I have a dataframe which can be constructed as:
df = pd.DataFrame({'A': [1, 4, 6, 3, 2, 3, 6, 8],
'B': [4, 7, 1, 5, 6, 8, 3, 9],
'C': [1, 5, 3, 1, 6, 8, 9, 0],
'D': [6, 3, 7, 8, 9, 4, 2, 1]})
The df
looks like:
A B C D
0 1 4 1 6
1 4 7 5 3
2 6 1 3 7
3 3 5 1 8
4 2 6 6 9
5 3 8 8 4
6 6 3 9 2
7 8 9 0 1
And there are 2 other variables which are to be used in substitution of values in the df:
mx = pd.core.series.Series([7, 8, 8, 7], index=["A", "B", "C", "D"])
dm = pd.core.series.Series([5, 8, 6, 4], index=["A", "B", "C", "D"])
PROBLEM: I want to replace all the values from the dataframe greater than the corresponding value in dm
but less than that in mx
with the values from dm
. In other words, let's say for "D", I want to replace all the values between 4 and 7 with 4.

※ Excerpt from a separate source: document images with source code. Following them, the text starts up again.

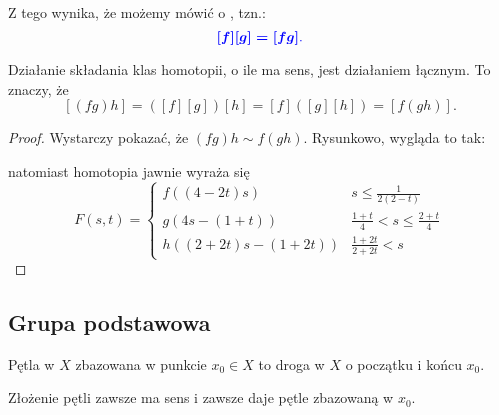 Z tego wynika, że możemy mówić o , tzn.: 
$$\color{blue}\boldsymbol{[f][g]=[fg]}.$$

\begin{lemma}[łączność]\label{lemma:1.3}
  Działanie składania klas homotopii, o ile ma sens, jest działaniem łącznym. To znaczy, że 
  $$[(fg)h]=([f][g])[h]=[f]([g][h])=[f(gh)].$$
\end{lemma}

\begin{proof}
  Wystarczy pokazać, że $(fg)h\sim f(gh)$. Rysunkowo, wygląda to tak:
  \begin{center}
  \end{center}
  natomiast homotopia jawnie wyraża się
  $$F(s, t)=\begin{cases}
    f((4-2t)s)&s\leq \frac{1}{2(2-t)}\\ 
    g(4s-(1+t))&\frac{1+t}{4}<s\leq \frac{2+t}{4}\\ 
    h((2+2t)s-(1+2t))&\frac{1+2t}{2+2t}<s
  \end{cases}$$
\end{proof}

\subsection{Grupa podstawowa}

\begin{definition}[pętla]
  Pętla w $X$ zbazowana w punkcie $x_0\in X$ to droga w $X$ o początku i końcu $x_0$.
\end{definition}

Złożenie pętli zawsze ma sens i zawsze daje pętle zbazowaną w $x_0$.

So the expected output would look something like:
A B C D
0 1 4 1 4
1 4 7 5 3
2 5 1 3 4
3 3 5 1 8
4 2 6 6 9
5 3 8 6 4
6 5 3 9 2
7 8 9 0 1
I have tried using df.apply
and df.update
but I'm unable to make the condition. It always throws a ValueError: The truth value of a Series is ambiguous. Use a.empty, a.bool(), a.item(), a.any() or a.all().
Is there an efficient way to achieve this? Any help would be appreciated.